====== DATA SHOWN

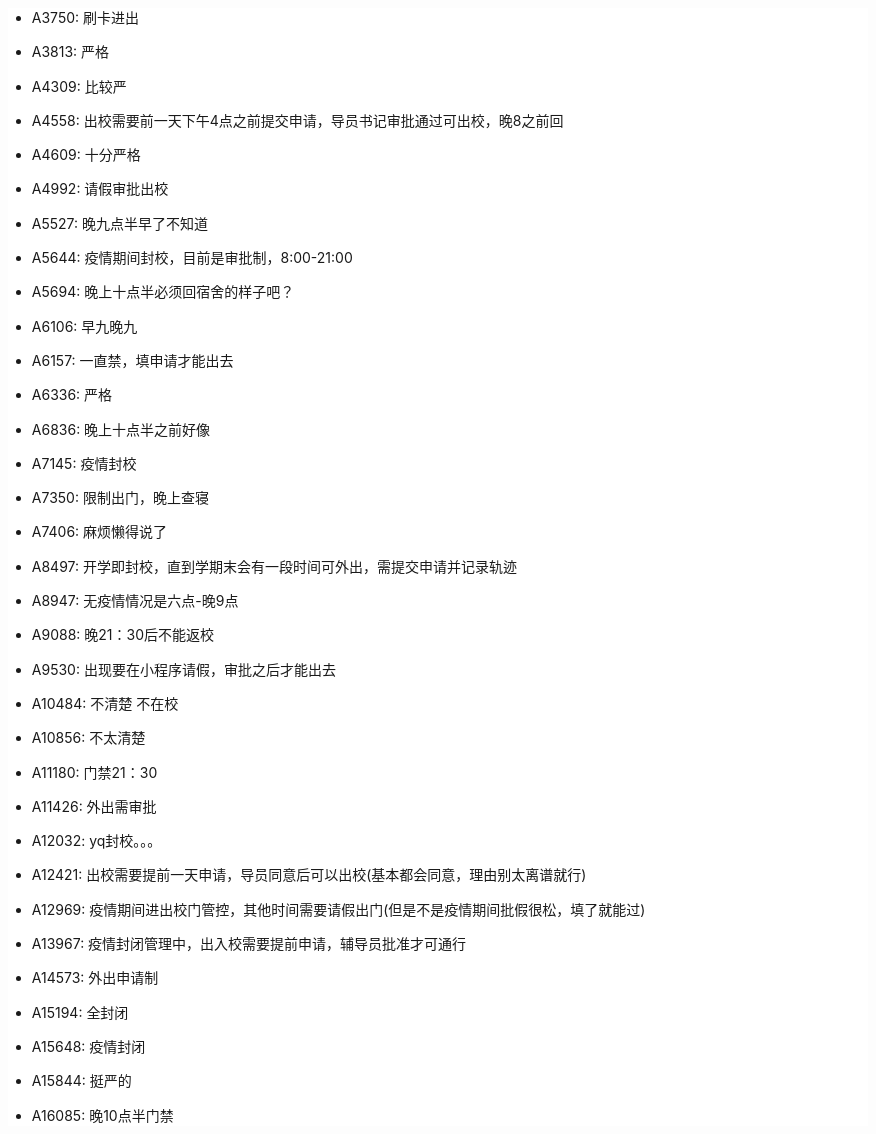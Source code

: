 - A3750: 刷卡进出

- A3813: 严格

- A4309: 比较严

- A4558: 出校需要前一天下午4点之前提交申请，导员书记审批通过可出校，晚8之前回

- A4609: 十分严格

- A4992: 请假审批出校

- A5527: 晚九点半早了不知道

- A5644: 疫情期间封校，目前是审批制，8:00-21:00

- A5694: 晚上十点半必须回宿舍的样子吧？

- A6106: 早九晚九

- A6157: 一直禁，填申请才能出去

- A6336: 严格

- A6836: 晚上十点半之前好像

- A7145: 疫情封校

- A7350: 限制出门，晚上查寝

- A7406: 麻烦懒得说了

- A8497: 开学即封校，直到学期末会有一段时间可外出，需提交申请并记录轨迹

- A8947: 无疫情情况是六点-晚9点

- A9088: 晚21：30后不能返校

- A9530: 出现要在小程序请假，审批之后才能出去

- A10484: 不清楚 不在校

- A10856: 不太清楚

- A11180: 门禁21：30

- A11426: 外出需审批

- A12032: yq封校。。。

- A12421: 出校需要提前一天申请，导员同意后可以出校(基本都会同意，理由别太离谱就行)

- A12969: 疫情期间进出校门管控，其他时间需要请假出门(但是不是疫情期间批假很松，填了就能过)

- A13967: 疫情封闭管理中，出入校需要提前申请，辅导员批准才可通行

- A14573: 外出申请制

- A15194: 全封闭

- A15648: 疫情封闭

- A15844: 挺严的

- A16085: 晚10点半门禁

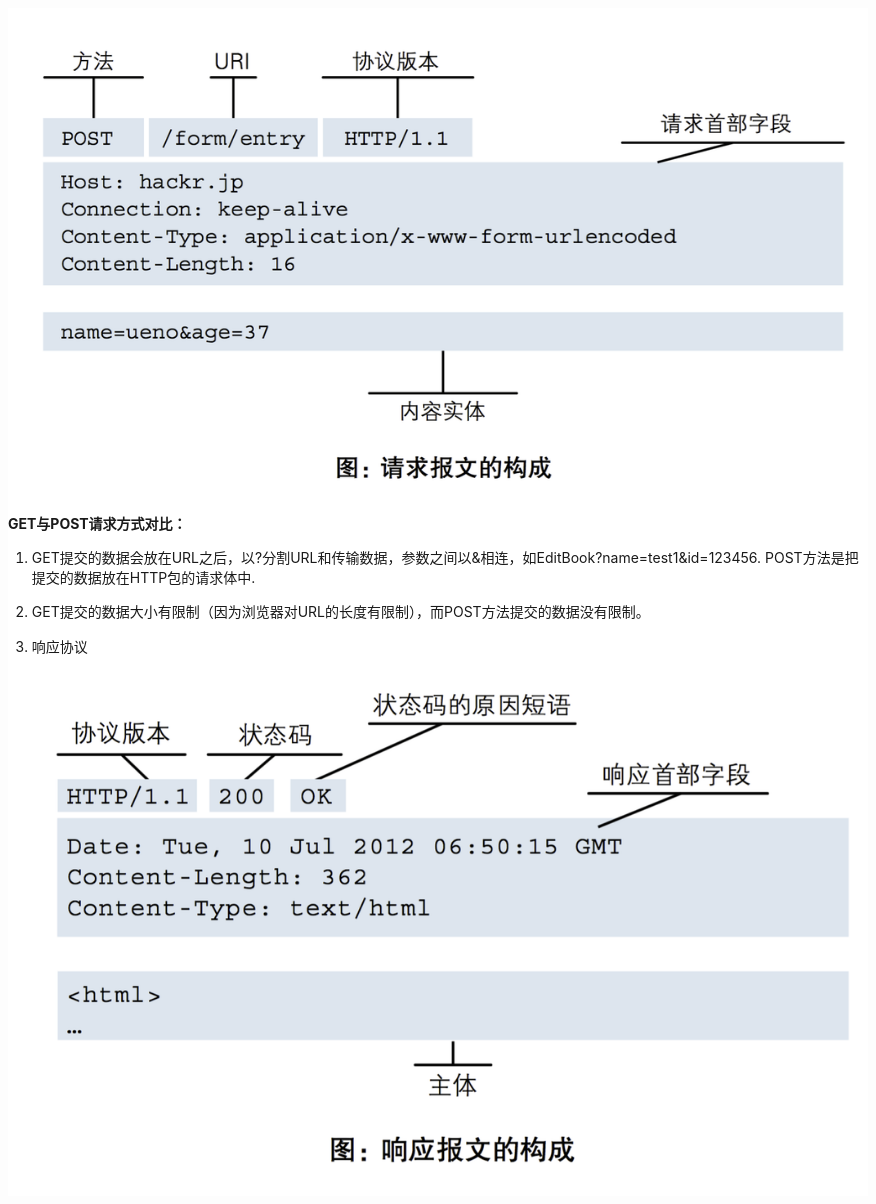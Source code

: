    ![1115972-20190308161524711-1462688543](assets/1115972-20190308161524711-1462688543.png)

   **GET与POST请求方式对比：**

   1. GET提交的数据会放在URL之后，以?分割URL和传输数据，参数之间以&相连，如EditBook?name=test1&id=123456. POST方法是把提交的数据放在HTTP包的请求体中.

   2. GET提交的数据大小有限制（因为浏览器对URL的长度有限制），而POST方法提交的数据没有限制。

      

2. 响应协议

   ![1115972-20190308161903935-1283128073](assets/1115972-20190308161903935-1283128073.png)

============

▸ **YOUR INSTRUCTIONS**
Everything from the first line of the entries above through the line with "- A12969: 疫情期间进出校门管控，其他时间需要请假出门(但是不是疫情期间批假很松，填了就能过)" should be duplicated exactly, except the pictures.

▸ **TASK OUTPUT**
Source code

: - A3750: 刷卡进出

- A3813: 严格

- A4309: 比较严

- A4558: 出校需要前一天下午4点之前提交申请，导员书记审批通过可出校，晚8之前回

- A4609: 十分严格

- A4992: 请假审批出校

- A5527: 晚九点半早了不知道

- A5644: 疫情期间封校，目前是审批制，8:00-21:00

- A5694: 晚上十点半必须回宿舍的样子吧？

- A6106: 早九晚九

- A6157: 一直禁，填申请才能出去

- A6336: 严格

- A6836: 晚上十点半之前好像

- A7145: 疫情封校

- A7350: 限制出门，晚上查寝

- A7406: 麻烦懒得说了

- A8497: 开学即封校，直到学期末会有一段时间可外出，需提交申请并记录轨迹

- A8947: 无疫情情况是六点-晚9点

- A9088: 晚21：30后不能返校

- A9530: 出现要在小程序请假，审批之后才能出去

- A10484: 不清楚 不在校

- A10856: 不太清楚

- A11180: 门禁21：30

- A11426: 外出需审批

- A12032: yq封校。。。

- A12421: 出校需要提前一天申请，导员同意后可以出校(基本都会同意，理由别太离谱就行)

- A12969: 疫情期间进出校门管控，其他时间需要请假出门(但是不是疫情期间批假很松，填了就能过)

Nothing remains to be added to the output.